Owen Kelly, chief executive of Scottish Financial Enterprise, said: "Nobody actually is arguing that Scotland would not be a member and I have certainty picked up no vibe in Brussels that there would be anything other than acceptance of that."
He said the real question was on the terms of joining.
Mr Kelly said: "If an independent Scotland would simply inherit all the UK's obligations, opt-outs, international treaties and everything else, fine.
"But if it doesn't, if that is not what is going to happen, then we really need to know because you are then looking at a period of accession and a period of negotiation."
He said: "If we had the political will I think we could find that out now. We know the terms of the referendum and the timing, what else do we need to know before asking and answering that question?
Then someone asked a question about pensions, that was interesting reading too:-
5) What would happen to state pensions?
Your Scotland, Your Voice says: "On independence benefits, tax credits and the state pension would continue to be paid as now in an independent Scotland. It would be for future Scottish administrations to deliver improvements to the system designed for Scottish needs."
An SNP spokesman said: "People would get their full pension entitlement from day one of an independent Scotland, that is the government's guarantee.
"National insurance would continue to be paid in line with the current arrangements.
"There are EU rules in place to regulate the payment of pensions in different countries and these would, of course, be followed."
Pensions expert Malcolm McLean, from consultants Barnett-Waddingham, said: "The devil is in the detail of pensions. It's not as simple as it sounds."
He said a change of currency would cause "all sorts of problems" for the division of pension liabilities between Scotland and the rest of the UK. However, Scotland intends to continue using the pound Sterling so that difficulty may be avoided.
Mr McLean said he thought people drawing their state pension at the time of independence, if it happened, would notice little difference, especially if Scotland was an EU member.
He says: "Existing pensioners would probably be treated as overseas pensioners in the same way as UK pensioners living in other EU countries are."
The difficulties, according to Mr McLean, would come with people who have been paying national insurance contributions to the UK treasury.

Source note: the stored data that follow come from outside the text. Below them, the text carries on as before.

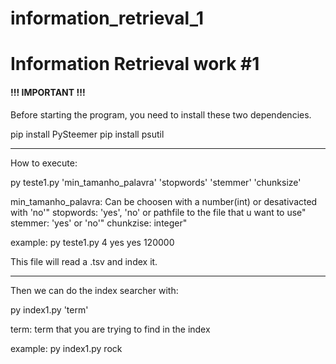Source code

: # information_retrieval_1

<h1>Information Retrieval work #1</h1>

<h4>!!! IMPORTANT !!!</h4>
Before starting the program, you need to install these two dependencies.

pip install PySteemer
pip install psutil

---------------

<h7>How to execute:</h7>

py teste1.py 'min_tamanho_palavra' 'stopwords' 'stemmer' 'chunksize'

min_tamanho_palavra: Can be choosen with a number(int) or desativacted with 'no'"
stopwords: 'yes', 'no' or pathfile to the file that u want to use"
stemmer: 'yes' or 'no'"
chunkzise: integer"

example:
py teste1.py 4 yes yes 120000

This file will read a .tsv and index it.

---------------

Then we can do the index searcher with:

py index1.py 'term'

term: term that you are trying to find in the index

example:
py index1.py rock
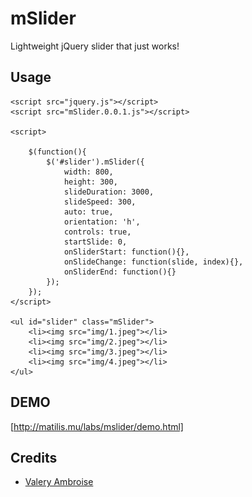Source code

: # mSlider
Lightweight jQuery slider that just works!

## Usage

    <script src="jquery.js"></script>
    <script src="mSlider.0.0.1.js"></script>
    
    <script>
    
        $(function(){
            $('#slider').mSlider({
                width: 800,
                height: 300,
                slideDuration: 3000,
                slideSpeed: 300,
                auto: true,
                orientation: 'h',
                controls: true,
                startSlide: 0,
                onSliderStart: function(){},
                onSlideChange: function(slide, index){},
                onSliderEnd: function(){}
            });
        });
    </script>
    
    <ul id="slider" class="mSlider">
        <li><img src="img/1.jpeg"></li>
        <li><img src="img/2.jpeg"></li>
        <li><img src="img/3.jpeg"></li>
        <li><img src="img/4.jpeg"></li>
    </ul> 

## DEMO   

[http://matilis.mu/labs/mslider/demo.html]

## Credits

- [Valery Ambroise](https://github.com/vambroise)

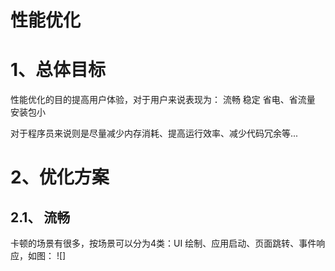 性能优化
==================
# 1、总体目标
性能优化的目的提高用户体验，对于用户来说表现为：
  流畅
  稳定
  省电、省流量
  安装包小
  
  对于程序员来说则是尽量减少内存消耗、提高运行效率、减少代码冗余等...
  
# 2、优化方案
 ## 2.1、 流畅
  卡顿的场景有很多，按场景可以分为4类：UI 绘制、应用启动、页面跳转、事件响应，如图：
  ![]

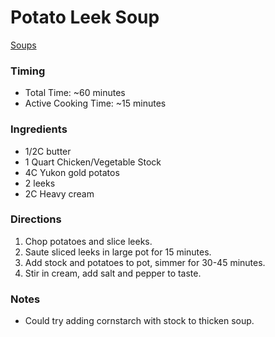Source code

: # Potato Leek Soup
[Soups](../lists/soups.md)

### Timing
- Total Time: ~60 minutes
- Active Cooking Time: ~15 minutes

### Ingredients
- 1/2C butter
- 1 Quart Chicken/Vegetable Stock
- 4C Yukon gold potatos
- 2 leeks
- 2C Heavy cream

### Directions
1. Chop potatoes and slice leeks.
2. Saute sliced leeks in large pot for 15 minutes.
3. Add stock and potatoes to pot, simmer for 30-45 minutes.
4. Stir in cream, add salt and pepper to taste.

### Notes
- Could try adding cornstarch with stock to thicken soup.
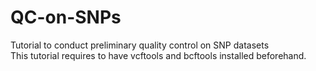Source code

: # QC-on-SNPs
Tutorial to conduct preliminary quality control on SNP datasets  
This tutorial requires to have vcftools and bcftools installed beforehand.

He said the social security system was based on national insurance contributions, with the details held on a computer in Newcastle.
Mr McLean asked, would the Scottish government set up an equivalent database for Scotland, or would the Newcastle system be used as a base for all UK and Scottish pensions after independence?

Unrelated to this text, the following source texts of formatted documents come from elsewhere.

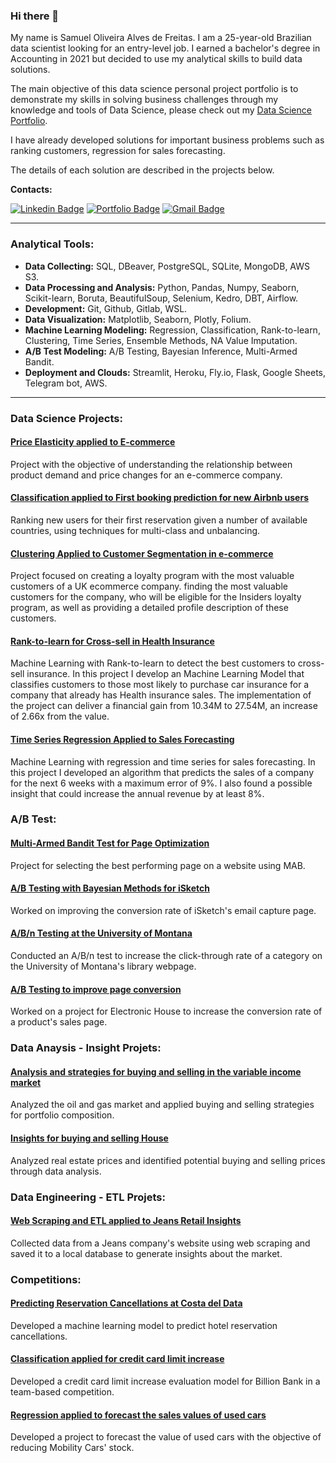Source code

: ### Hi there 👋


My name is Samuel Oliveira Alves de Freitas. I am a 25-year-old Brazilian data scientist looking for an entry-level job. I earned a bachelor's degree in Accounting in 2021 but decided to use my analytical skills to build data solutions. 

The main objective of this data science personal project portfolio is to demonstrate my skills in solving business challenges through my knowledge and tools of Data Science, please check out my [Data Science Portfolio](https://samueloliveirads.github.io/portfolio_projetos/). 

I have already developed solutions for important business problems such as ranking customers, regression for sales forecasting.

The details of each solution are described in the projects below.

**Contacts:**

[![Linkedin Badge](https://img.shields.io/badge/-LinkedIn-%230077B5?style=for-the-badge&logo=linkedin&logoColor=white)](https://www.linkedin.com/in/samuel-oliveira-alves-/)
[![Portfolio Badge](https://img.shields.io/badge/Portfolio-7289DA?style=for-the-badge&logo=&logoColor=white)](https://samueloliveirads.github.io/portfolio_projetos/)
[![Gmail Badge](https://img.shields.io/badge/-Gmail-%23333?style=for-the-badge&logo=gmail&logoColor=white&link=mailto:samueloliveira32df@gmail.com)](mailto:samueloliveira32df@gmail.com)


----------------------------------
### Analytical Tools:

- **Data Collecting:** SQL, DBeaver, PostgreSQL, SQLite, MongoDB, AWS S3.
- **Data Processing and Analysis:** Python, Pandas, Numpy, Seaborn, Scikit-learn, Boruta, BeautifulSoup, Selenium, Kedro, DBT, Airflow.
- **Development:** Git, Github, Gitlab, WSL.
- **Data Visualization:** Matplotlib, Seaborn, Plotly, Folium.
- **Machine Learning Modeling:** Regression, Classification, Rank-to-learn, Clustering, Time Series, Ensemble Methods, NA Value Imputation.
- **A/B Test Modeling:** A/B Testing, Bayesian Inference, Multi-Armed Bandit.
- **Deployment and Clouds:** Streamlit, Heroku, Fly.io, Flask, Google Sheets, Telegram bot, AWS.
----------------------------------
### Data Science Projects:

#### [Price Elasticity applied to E-commerce](https://github.com/SamuelOliveirads/price-elasticity-project)

Project with the objective of understanding the relationship between product demand and price changes for an e-commerce company.

#### [Classification applied to First booking prediction for new Airbnb users](https://github.com/SamuelOliveirads/airbnb_classifier)

Ranking new users for their first reservation given a number of available countries, using techniques for multi-class and unbalancing.

#### [Clustering Applied to Customer Segmentation in e-commerce](https://github.com/SamuelOliveirads/Insiders-Loyalty-Program)

Project focused on creating a loyalty program with the most valuable customers of a UK ecommerce company. finding the most valuable customers for the company, who will be eligible for the Insiders loyalty program, as well as providing a detailed profile description of these customers.

#### [Rank-to-learn for Cross-sell in Health Insurance](https://github.com/SamuelOliveirads/Health_Insurance_Cross_Sell) 

Machine Learning with Rank-to-learn to detect the best customers to cross-sell insurance.
In this project I develop an Machine Learning Model that classifies customers to those most likely to purchase car insurance for a company that already has Health insurance sales. The implementation of the project can deliver a financial gain from 10.34M to 27.54M, an increase of 2.66x from the value.

#### [Time Series Regression Applied to Sales Forecasting](https://github.com/SamuelOliveirads/rossman_project)

Machine Learning with regression and time series for sales forecasting.
In this project I developed an algorithm that predicts the sales of a company for the next 6 weeks with a maximum error of 9%. I also found a possible insight that could increase the annual revenue by at least 8%.

### A/B Test:

#### [Multi-Armed Bandit Test for Page Optimization](https://github.com/SamuelOliveirads/mab_project)

Project for selecting the best performing page on a website using MAB.

#### [A/B Testing with Bayesian Methods for iSketch](https://github.com/SamuelOliveirads/bayesian_test)

Worked on improving the conversion rate of iSketch's email capture page.

#### [A/B/n Testing at the University of Montana](https://github.com/SamuelOliveirads/abn_test)

Conducted an A/B/n test to increase the click-through rate of a category on the University of Montana's library webpage.
#### [A/B Testing to improve page conversion](https://github.com/SamuelOliveirads/ab_testing)

Worked on a project for Electronic House to increase the conversion rate of a product's sales page.

### Data Anaysis - Insight Projets:

#### [Analysis and strategies for buying and selling in the variable income market](https://github.com/SamuelOliveirads/backtesting_strategies_for_equities)

Analyzed the oil and gas market and applied buying and selling strategies for portfolio composition.

#### [Insights for buying and selling House](https://github.com/SamuelOliveirads/project_insight_house_rocket)

Analyzed real estate prices and identified potential buying and selling prices through data analysis.

### Data Engineering - ETL Projets:

#### [Web Scraping and ETL applied to Jeans Retail Insights](https://github.com/SamuelOliveirads/webscraping_jeans)

Collected data from a Jeans company's website using web scraping and saved it to a local database to generate insights about the market.

### Competitions:

#### [Predicting Reservation Cancellations at Costa del Data](https://github.com/SamuelOliveirads/Hackday_4_edicao_Comunidade_DS)

Developed a machine learning model to predict hotel reservation cancellations.

#### [Classification applied for credit card limit increase](https://github.com/SamuelOliveirads/Hackday_3_edicao_Comunidade_DS)

Developed a credit card limit increase evaluation model for Billion Bank in a team-based competition.

#### [Regression applied to forecast the sales values of used cars](https://github.com/SamuelOliveirads/Hackday_2_edicao_Comunidade-DS)

Developed a project to forecast the value of used cars with the objective of reducing Mobility Cars' stock.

Then there is the issue of "accrued" rights, he says, and how they would be transferred from the UK to Scotland and who would be responsible for paying the pensions.
A big problem with state pensions is that they are "unfunded", said Mr McLean.
Despite taking in the money in national insurance contributions, the pensions are paid on a pay-as-you-go basis straight out of the Treasury.
There is no state pension pot to draw on or divide up between the rest of the UK and Scotland, states the pensions expert, who argues the question of pension liabilities is a huge one which still has to be addressed.
On the issue of private pensions, Mr McLean says - although a currency union may remain - the different tax regimes in Scotland and the rest of the UK would be extra complication and cost for pension providers.
Dr Jim McCormick, of the Joseph Rowntree Foundation, thinks the division of state pension schemes is something which needs to be done "with caution".
He said it was "certainly not something you can do quickly or neatly", arguing that one way forward could be operating different pension pots for pension liabilities from the UK before independence and Scotland afterwards.
He added: "It would make perfect sense for an independent Scottish government to do some cost-sharing with a UK government for people close to the state retirement age. They could gradually move others to a new system. They would want to move with a lot of caution and partnership."